Menteri PPN/Kepala Bappenas, Rachmat Pambudy, menegaskan bahwa kebangkitan ekonomi sebuah bangsa sangat bergantung pada kekuatan UMKM.
“Sekarang kewajiban kita membangun entrepreneur. Tidak ada satu pun negara yang kuat tanpa usaha yang kuat. Makin kuat UMKM-nya, di situlah negara ditopang. SAPA-UMKM adalah revolusi digital untuk pengembangan usaha kecil menengah Indonesia,” jelasnya pada acara Soft Launching
Sementara itu, Menteri UMKM, Maman Abdurrahman, menekankan pentingnya penguatan data UMKM untuk mendukung perumusan kebijakan yang lebih efektif dan tepat sasaran.
“SAPA-UMKM adalah sebuah sistem di mana kita bisa mengetahui update seluruh perkembangan pengusaha mikro, kecil, dan menengah di tanah air kita,” ujar Maman. Menurutnya, SAPA-UMKM dirancang dengan menyatukan data, layanan, hingga akses pembiayaan bagi pelaku UMKM di seluruh Indonesia, serta dapat dimanfaatkan bersama antarinstansi pemerintah.

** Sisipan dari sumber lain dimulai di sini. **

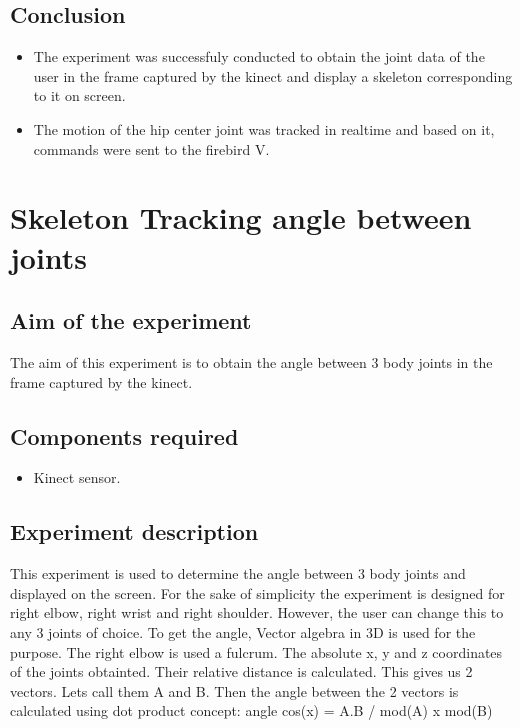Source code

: \begin{flushleft}
\subsection{\textbf{ Conclusion}}
\begin{itemize}
\item The experiment was successfuly conducted to obtain the joint data of the user in the frame captured by the kinect and display a skeleton corresponding to it on screen.
\item The motion of the hip center joint was tracked in realtime and based on it, commands were sent to the firebird V.
\end{itemize}
\medskip

\newpage

\section{\textbf{ Skeleton Tracking angle between joints}}
\label{4.7}

\medskip
\subsection{\textbf{ Aim of the experiment}}
The aim of this experiment is to obtain the angle between 3 body joints in the frame captured by the kinect.
\medskip

\subsection{\textbf{ Components required}}
\begin{itemize}
\item Kinect sensor.
 \end{itemize}
\medskip

\subsection{\textbf{ Experiment description}}
This experiment is used to determine the angle between 3 body joints and displayed on the screen. For the sake of simplicity the experiment is designed for right elbow, right wrist and right shoulder. However, the user can change this to any 3 joints of choice. To get the angle, Vector algebra in 3D is used for the purpose. The right elbow is used a fulcrum. The absolute x, y and z coordinates of the joints obtainted. Their relative distance is calculated. This gives us 2 vectors. Lets call them A and B. Then the angle between the 2 vectors is calculated using dot product concept:
        angle cos(x) = A.B / mod(A) x mod(B)


\end{flushleft}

Pada kesempatan yang sama, Kepala BPS RI, Amalia Adininggar Widyasanti, menyampaikan bahwa BPS mencatat jumlah UMKM di Indonesia pada tahun 2023 mencapai 59 juta usaha.

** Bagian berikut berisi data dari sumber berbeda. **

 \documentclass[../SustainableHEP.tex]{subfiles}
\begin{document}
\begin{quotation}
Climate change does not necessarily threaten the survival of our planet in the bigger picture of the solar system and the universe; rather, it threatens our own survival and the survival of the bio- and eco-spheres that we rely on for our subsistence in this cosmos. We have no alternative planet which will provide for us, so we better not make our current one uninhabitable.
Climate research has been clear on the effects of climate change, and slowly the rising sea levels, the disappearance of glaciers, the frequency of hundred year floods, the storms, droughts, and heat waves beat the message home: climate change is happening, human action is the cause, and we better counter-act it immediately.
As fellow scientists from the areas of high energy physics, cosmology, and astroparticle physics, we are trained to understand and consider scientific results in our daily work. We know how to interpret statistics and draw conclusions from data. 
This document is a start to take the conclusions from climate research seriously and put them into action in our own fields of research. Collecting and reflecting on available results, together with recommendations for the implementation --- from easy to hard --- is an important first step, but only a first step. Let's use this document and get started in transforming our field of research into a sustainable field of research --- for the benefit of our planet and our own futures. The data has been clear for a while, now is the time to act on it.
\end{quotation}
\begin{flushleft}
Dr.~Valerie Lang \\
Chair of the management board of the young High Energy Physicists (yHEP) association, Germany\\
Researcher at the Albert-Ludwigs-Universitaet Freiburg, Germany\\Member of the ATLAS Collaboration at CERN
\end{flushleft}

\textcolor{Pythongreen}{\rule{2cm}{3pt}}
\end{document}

“Menurut data terpadu UMKM, hasil kerja sama antara BPS dengan Kementerian Koperasi dan Usaha Kecil dan Menengah (Kemenkop UKM) pada tahun 2022 dan 2023, tercatat ada 30,2 juta UMKM non-pertanian. Berdasarkan Sensus Pertanian 2023, terdapat sekitar 29 juta UMKM pertanian. Sehingga, kira-kira totalnya saat ini adalah 59 juta UMKM pertanian dan non-pertanian,” ujar Amalia.

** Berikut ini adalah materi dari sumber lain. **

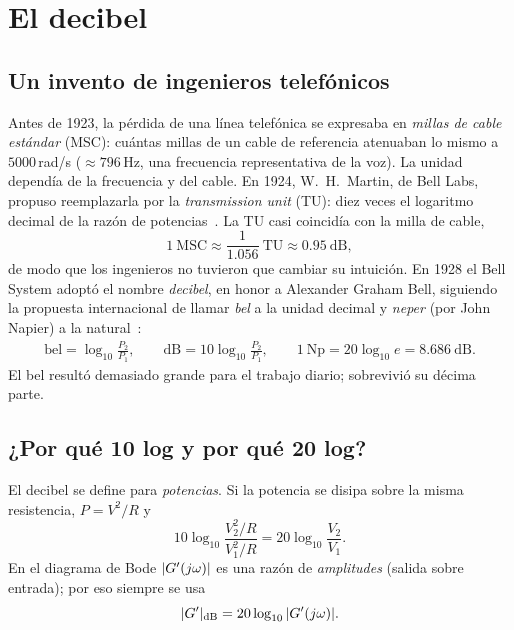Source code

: \section{El decibel}
\label{sec:rf-decibel}

\subsection{Un invento de ingenieros telefónicos}

Antes de 1923, la pérdida de una línea telefónica se expresaba en \emph{millas de cable estándar} (MSC): cuántas millas de un cable de referencia atenuaban lo mismo a $5000$\,rad/s ($\approx796$\,Hz, una frecuencia representativa de la voz). La unidad dependía de la frecuencia y del cable. En 1924, W.~H.~Martin, de Bell Labs, propuso reemplazarla por la \emph{transmission unit} (TU): diez veces el logaritmo decimal de la razón de potencias~\citep{martin24}. La TU casi coincidía con la milla de cable,
\begin{equation}
  1\ \text{MSC}\approx\frac{1}{1.056}\ \text{TU}\approx 0.95\ \text{dB},
\end{equation}
de modo que los ingenieros no tuvieron que cambiar su intuición. En 1928 el Bell System adoptó el nombre \emph{decibel}, en honor a Alexander Graham Bell, siguiendo la propuesta internacional de llamar \emph{bel} a la unidad decimal y \emph{neper} (por John Napier) a la natural~\citep{martin29}:
\begin{gather}
  \text{bel}=\log_{10}\frac{P_2}{P_1},\qquad
  \text{dB}=10\log_{10}\frac{P_2}{P_1},\qquad
  1\ \text{Np}=20\log_{10}e=8.686\ \text{dB}.
\end{gather}
El bel resultó demasiado grande para el trabajo diario; sobrevivió su décima parte.

\subsection{¿Por qué 10 log y por qué 20 log?}

El decibel se define para \emph{potencias}. Si la potencia se disipa sobre la misma resistencia, $P=V^2/R$ y
\begin{equation}
  10\log_{10}\frac{V_2^2/R}{V_1^2/R}=20\log_{10}\frac{V_2}{V_1}.
\end{equation}
En el diagrama de Bode $|\Gma(\jw)|$ es una razón de \emph{amplitudes} (salida sobre entrada); por eso siempre se usa
\begin{equation}
  |\Gma|_{\mathrm{dB}}=20\log_{10}|\Gma(\jw)|.
\end{equation}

Amalia mengapresiasi peluncuran SAPA-UMKM yang dinilai sejalan dengan upaya pemerintah dalam memperkuat ekosistem data dan statistik nasional yang terintegrasi.
“SAPA-UMKM ini akan menjadi sumber data yang luar biasa bagi BPS, terutama dalam penghitungan PDB (Produk Domestik Bruto,red) atau pertumbuhan ekonomi, pemutakhiran Data Tunggal Sosial dan Ekonomi Nasional (DTSEN), serta menjadi pelengkap dalam menghasilkan statistik-statistik lain di BPS,” jelasnya.
Lebih lanjut, Amalia menilai peluncuran SAPA-UMKM menjadi momentum strategis menjelang pelaksanaan lapangan Sensus Ekonomi 2026 sebagaimana diamanatkan dalam Undang-Undang Nomor 16 Tahun 1997 tentang Statistik. UMKM sendiri diperkirakan akan menjadi kelompok usaha terbesar dalam populasi usaha yang didata pada Sensus Ekonomi 2026.